[Saved data entries]
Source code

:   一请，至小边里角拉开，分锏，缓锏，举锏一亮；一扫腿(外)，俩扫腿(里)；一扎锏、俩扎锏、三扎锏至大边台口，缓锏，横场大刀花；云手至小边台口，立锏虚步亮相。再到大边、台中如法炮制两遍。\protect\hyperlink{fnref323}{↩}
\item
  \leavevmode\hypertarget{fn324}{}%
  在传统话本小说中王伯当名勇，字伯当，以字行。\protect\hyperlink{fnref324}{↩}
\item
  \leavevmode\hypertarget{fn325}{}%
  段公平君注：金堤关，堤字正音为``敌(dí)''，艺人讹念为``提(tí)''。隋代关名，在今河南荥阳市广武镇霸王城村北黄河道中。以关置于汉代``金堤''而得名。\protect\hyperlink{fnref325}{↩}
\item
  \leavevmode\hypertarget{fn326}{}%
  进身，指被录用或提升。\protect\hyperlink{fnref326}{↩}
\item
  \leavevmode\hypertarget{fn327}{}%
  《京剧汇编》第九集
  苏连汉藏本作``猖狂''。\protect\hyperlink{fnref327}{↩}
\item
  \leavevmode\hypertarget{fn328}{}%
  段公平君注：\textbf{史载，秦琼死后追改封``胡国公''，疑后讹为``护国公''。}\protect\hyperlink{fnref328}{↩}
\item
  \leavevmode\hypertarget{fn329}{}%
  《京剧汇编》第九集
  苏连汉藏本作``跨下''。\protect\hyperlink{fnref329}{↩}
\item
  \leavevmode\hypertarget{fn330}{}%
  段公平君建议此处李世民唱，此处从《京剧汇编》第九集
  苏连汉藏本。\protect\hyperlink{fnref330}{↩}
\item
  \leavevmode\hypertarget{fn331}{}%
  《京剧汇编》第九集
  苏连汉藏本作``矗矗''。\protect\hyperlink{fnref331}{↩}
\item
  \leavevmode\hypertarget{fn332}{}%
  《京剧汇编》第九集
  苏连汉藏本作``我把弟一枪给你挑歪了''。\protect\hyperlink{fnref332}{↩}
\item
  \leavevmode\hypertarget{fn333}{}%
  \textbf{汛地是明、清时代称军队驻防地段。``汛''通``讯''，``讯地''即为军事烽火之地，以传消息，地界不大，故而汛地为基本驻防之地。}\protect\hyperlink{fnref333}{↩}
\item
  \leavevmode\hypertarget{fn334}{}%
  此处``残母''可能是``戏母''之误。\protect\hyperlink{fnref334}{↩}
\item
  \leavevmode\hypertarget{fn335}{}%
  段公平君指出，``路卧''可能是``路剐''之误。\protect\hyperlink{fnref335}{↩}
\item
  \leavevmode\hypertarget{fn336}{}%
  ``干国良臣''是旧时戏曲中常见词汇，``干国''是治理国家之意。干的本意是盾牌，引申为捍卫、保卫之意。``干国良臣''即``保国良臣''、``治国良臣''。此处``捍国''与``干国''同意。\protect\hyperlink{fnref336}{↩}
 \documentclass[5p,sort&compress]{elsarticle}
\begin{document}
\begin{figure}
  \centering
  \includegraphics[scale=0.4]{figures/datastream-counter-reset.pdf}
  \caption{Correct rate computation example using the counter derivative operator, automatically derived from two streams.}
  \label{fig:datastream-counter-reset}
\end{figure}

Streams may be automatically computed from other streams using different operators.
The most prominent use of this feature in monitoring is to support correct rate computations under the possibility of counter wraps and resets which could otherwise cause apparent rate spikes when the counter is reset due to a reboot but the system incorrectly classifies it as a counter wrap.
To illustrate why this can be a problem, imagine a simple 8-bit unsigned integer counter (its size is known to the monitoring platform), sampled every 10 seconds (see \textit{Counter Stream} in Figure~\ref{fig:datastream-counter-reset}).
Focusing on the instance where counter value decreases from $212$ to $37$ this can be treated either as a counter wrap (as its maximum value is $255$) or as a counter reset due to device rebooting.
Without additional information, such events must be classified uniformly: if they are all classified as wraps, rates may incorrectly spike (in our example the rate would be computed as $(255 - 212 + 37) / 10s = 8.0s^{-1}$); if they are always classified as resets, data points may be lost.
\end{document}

About this exercise: Reproduce the data, keeping every line exactly the same.

Solution to this task:
Source code

:   一请，至小边里角拉开，分锏，缓锏，举锏一亮；一扫腿(外)，俩扫腿(里)；一扎锏、俩扎锏、三扎锏至大边台口，缓锏，横场大刀花；云手至小边台口，立锏虚步亮相。再到大边、台中如法炮制两遍。\protect\hyperlink{fnref323}{↩}
\item
  \leavevmode\hypertarget{fn324}{}%
  在传统话本小说中王伯当名勇，字伯当，以字行。\protect\hyperlink{fnref324}{↩}
\item
  \leavevmode\hypertarget{fn325}{}%
  段公平君注：金堤关，堤字正音为``敌(dí)''，艺人讹念为``提(tí)''。隋代关名，在今河南荥阳市广武镇霸王城村北黄河道中。以关置于汉代``金堤''而得名。\protect\hyperlink{fnref325}{↩}
\item
  \leavevmode\hypertarget{fn326}{}%
  进身，指被录用或提升。\protect\hyperlink{fnref326}{↩}
\item
  \leavevmode\hypertarget{fn327}{}%
  《京剧汇编》第九集
  苏连汉藏本作``猖狂''。\protect\hyperlink{fnref327}{↩}
\item
  \leavevmode\hypertarget{fn328}{}%
  段公平君注：\textbf{史载，秦琼死后追改封``胡国公''，疑后讹为``护国公''。}\protect\hyperlink{fnref328}{↩}
\item
  \leavevmode\hypertarget{fn329}{}%
  《京剧汇编》第九集
  苏连汉藏本作``跨下''。\protect\hyperlink{fnref329}{↩}
\item
  \leavevmode\hypertarget{fn330}{}%
  段公平君建议此处李世民唱，此处从《京剧汇编》第九集
  苏连汉藏本。\protect\hyperlink{fnref330}{↩}
\item
  \leavevmode\hypertarget{fn331}{}%
  《京剧汇编》第九集
  苏连汉藏本作``矗矗''。\protect\hyperlink{fnref331}{↩}
\item
  \leavevmode\hypertarget{fn332}{}%
  《京剧汇编》第九集
  苏连汉藏本作``我把弟一枪给你挑歪了''。\protect\hyperlink{fnref332}{↩}
\item
  \leavevmode\hypertarget{fn333}{}%
  \textbf{汛地是明、清时代称军队驻防地段。``汛''通``讯''，``讯地''即为军事烽火之地，以传消息，地界不大，故而汛地为基本驻防之地。}\protect\hyperlink{fnref333}{↩}
\item
  \leavevmode\hypertarget{fn334}{}%
  此处``残母''可能是``戏母''之误。\protect\hyperlink{fnref334}{↩}
\item
  \leavevmode\hypertarget{fn335}{}%
  段公平君指出，``路卧''可能是``路剐''之误。\protect\hyperlink{fnref335}{↩}
\item
  \leavevmode\hypertarget{fn336}{}%
  ``干国良臣''是旧时戏曲中常见词汇，``干国''是治理国家之意。干的本意是盾牌，引申为捍卫、保卫之意。``干国良臣''即``保国良臣''、``治国良臣''。此处``捍国''与``干国''同意。\protect\hyperlink{fnref336}{↩}
 \documentclass[5p,sort&compress]{elsarticle}
\begin{document}
\begin{figure}
  \centering
  \includegraphics[scale=0.4]{figures/datastream-counter-reset.pdf}
  \caption{Correct rate computation example using the counter derivative operator, automatically derived from two streams.}
  \label{fig:datastream-counter-reset}
\end{figure}

Streams may be automatically computed from other streams using different operators.
The most prominent use of this feature in monitoring is to support correct rate computations under the possibility of counter wraps and resets which could otherwise cause apparent rate spikes when the counter is reset due to a reboot but the system incorrectly classifies it as a counter wrap.
To illustrate why this can be a problem, imagine a simple 8-bit unsigned integer counter (its size is known to the monitoring platform), sampled every 10 seconds (see \textit{Counter Stream} in Figure~\ref{fig:datastream-counter-reset}).
Focusing on the instance where counter value decreases from $212$ to $37$ this can be treated either as a counter wrap (as its maximum value is $255$) or as a counter reset due to device rebooting.
Without additional information, such events must be classified uniformly: if they are all classified as wraps, rates may incorrectly spike (in our example the rate would be computed as $(255 - 212 + 37) / 10s = 8.0s^{-1}$); if they are always classified as resets, data points may be lost.
\end{document}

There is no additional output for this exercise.